Kafka Connect: Surface commit failures instead of silently swallowing them#16237
Kafka Connect: Surface commit failures instead of silently swallowing them#16237yadavay-amzn wants to merge 3 commits into
Conversation
Baunsgaard
left a comment
There was a problem hiding this comment.
Good catch and cleanup.
However, the error logging strategy you are proposing seems to be double-logging every commit failure in CoordinatorThread.run(). I have left some specific suggestions.
dd4620e to
8467e0d
Compare
|
Thanks @Baunsgaard for taking a look, you're right about the double-logging. |
Baunsgaard
left a comment
There was a problem hiding this comment.
LGTM, left one nit for production code. Tests looks fine!
8467e0d to
97cdeb1
Compare
|
Done, removed the comment block. |
laskoviymishka
left a comment
There was a problem hiding this comment.
Thanks for tackling #15878, the underlying data-loss bug is real.
Silently swallowing CommitFailedException means Connect can keep the task RUNNING while dropping in-flight data, so the fix direction is right: failures need to surface and move the task to FAILED.

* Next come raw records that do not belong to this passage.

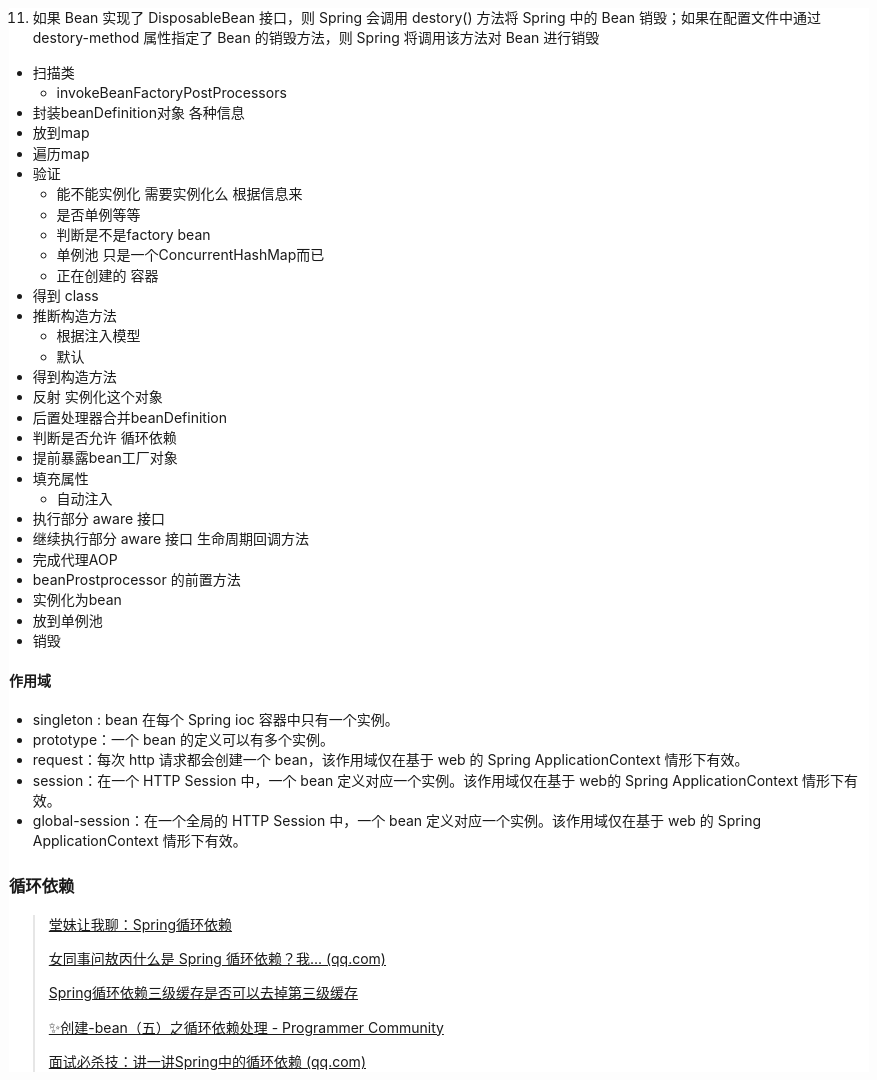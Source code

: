 11. 如果 Bean 实现了 DisposableBean 接口，则 Spring 会调用 destory() 方法将 Spring 中的 Bean 销毁；如果在配置文件中通过 destory-method 属性指定了 Bean 的销毁方法，则 Spring 将调用该方法对 Bean 进行销毁

- 扫描类
  - invokeBeanFactoryPostProcessors
- 封装beanDefinition对象 各种信息
- 放到map
- 遍历map
- 验证
  - 能不能实例化 需要实例化么 根据信息来
  - 是否单例等等
  - 判断是不是factory bean
  - 单例池 只是一个ConcurrentHashMap而已
  - 正在创建的 容器
- 得到 class
- 推断构造方法
  - 根据注入模型
  - 默认
- 得到构造方法
- 反射 实例化这个对象
- 后置处理器合并beanDefinition
- 判断是否允许 循环依赖
- 提前暴露bean工厂对象
- 填充属性
  - 自动注入
- 执行部分 aware 接口
- 继续执行部分 aware 接口 生命周期回调方法
- 完成代理AOP
- beanProstprocessor 的前置方法
- 实例化为bean
- 放到单例池
- 销毁

#### 作用域

- singleton : bean 在每个 Spring ioc 容器中只有一个实例。
- prototype：一个 bean 的定义可以有多个实例。
- request：每次 http 请求都会创建一个 bean，该作用域仅在基于 web 的 Spring ApplicationContext 情形下有效。
- session：在一个 HTTP Session 中，一个 bean 定义对应一个实例。该作用域仅在基于 web的 Spring ApplicationContext 情形下有效。
- global-session：在一个全局的 HTTP Session 中，一个 bean 定义对应一个实例。该作用域仅在基于 web 的 Spring ApplicationContext 情形下有效。

### 循环依赖

>[堂妹让我聊：Spring循环依赖](https://mp.weixin.qq.com/s/u29hMRkfTj_1RHNSukDtEw)
>
>[女同事问敖丙什么是 Spring 循环依赖？我... (qq.com)](https://mp.weixin.qq.com/s/5mwkgJB7GyLdKDgzijyvXw)
>
>[Spring循环依赖三级缓存是否可以去掉第三级缓存](https://segmentfault.com/a/1190000023647227)
>
>[✨创建-bean（五）之循环依赖处理 - Programmer Community](/md/analysis/spring/spring-bean?id=ioc-之加载-bean：创建-bean（五）之循环依赖处理)
>
>[面试必杀技：讲一讲Spring中的循环依赖 (qq.com)](https://mp.weixin.qq.com/s/kS0K5P4FdF3v-fiIjGIvvQ)
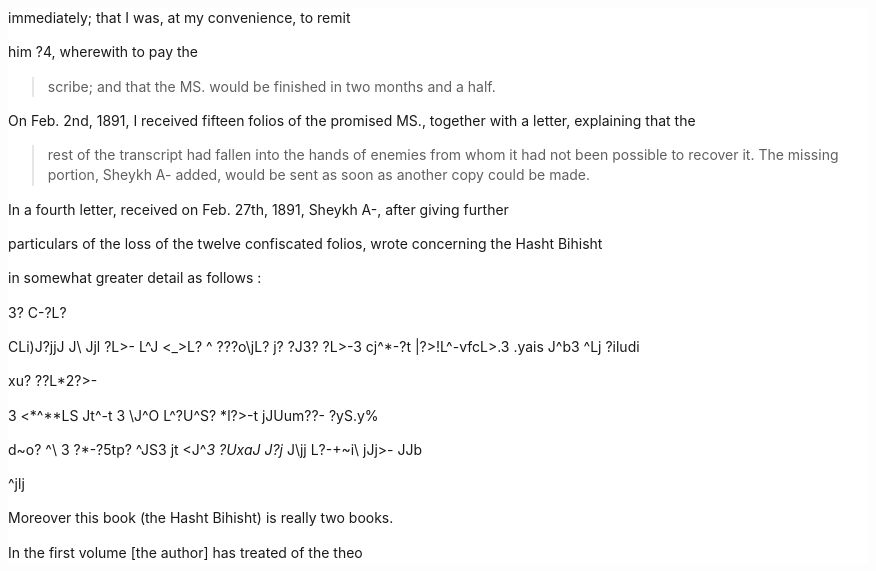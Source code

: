 immediately;   that                       I was, at my
convenience,           to     remit

him ?4, wherewith                            to pay  the
> scribe; and          that the MS. would be finished                         in two months
and a half.

On Feb.   2nd, 1891, I received      fifteen    folios   of the
promised MS.,      together with a letter, explaining       that the

> rest of the transcript had fallen into the hands of enemies
> from whom      it had not been possible     to recover it.      The
missing   portion, Sheykh    A-      added,     would    be   sent as
soon as another copy could be made.

In   a fourth          letter,    received    on Feb.        27th, 1891, Sheykh
A-,           after
giving                  further

particulars                         of the loss of the
twelve confiscated folios, wrote concerning                             the Hasht         Bihisht

in somewhat greater detail as follows :

3? C-?L?

CLi\)J?jjJ J\ Jjl ?L>- L^J <_>L?      ^                                            ???o\jL?
j?      ?J3? ?L>-3      cj^*-?t           |?>!L^-vfcL>.3 .yais J^b3                 ^Lj      ?iludi

xu?
??L*2?>-

3 <*^**LS Jt^-t                            3 \J^O L^?U^S? *l?>-t
jJUum??- ?yS.y%

d~o\? ^\           3 ?*-?5tp? ^JS3 jt <J^*3
?UxaJ J?j* J\jj
L?-+~i\          jJj>-    JJb

^jlj

Moreover      this book (the Hasht Bihisht)     is really two books.

In   the first volume     [the author]   has   treated    of the theo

Before merge, I’d resolve a few mismatches between the PR description and the actual diff, since these will be confusing later in git log / blame:
-
“log at ERROR level ... before rethrowing”
The code does not rethrow the original exception. It wraps it in a newRuntimeException(String.format(...), e), soCommitFailedExceptionbecomes a genericRuntimeExceptionwith the original only available asgetCause(). That may lose useful signal for operator alerting / log pattern matching. I’d either rethrowedirectly after logging, or update the description to say “wrap and rethrow with context.” -
“removes the catch-all around
doCommit()”
The catch is not removed; it is narrowed fromcatch (Exception)tocatch (RuntimeException). That may be fine, but the PR should say that explicitly. Otherwise, either keepcatch (Exception)or remove the block entirely and rely on the outer catch inCoordinatorThread.run(). -
“
CoordinatorThread.run()terminates the thread on uncaught exceptions, which transitions the Kafka Connect task toFAILED”
The end state is right, but the mechanism is different.run()catchesException, logs, and setsterminated = true. The Connect task transitions later whenCommitterImpl.save()→processControlEvents()seescoordinatorThread.isTerminated()and throwsNotRunningException. Worth tightening the description so future readers don’t learn the wrong invariant.
One behavioral change I’d like a Kafka Connect domain opinion on: this also makes the partial-commit path — commit(true), triggered by commitState.isCommitTimedOut() — fatal on any RuntimeException. Previously, a transient blip during partial commit was swallowed and retried; now it terminates the coordinator and needs operator intervention.
Is that the intended trade-off, or should the rethrow be gated on !partialCommit?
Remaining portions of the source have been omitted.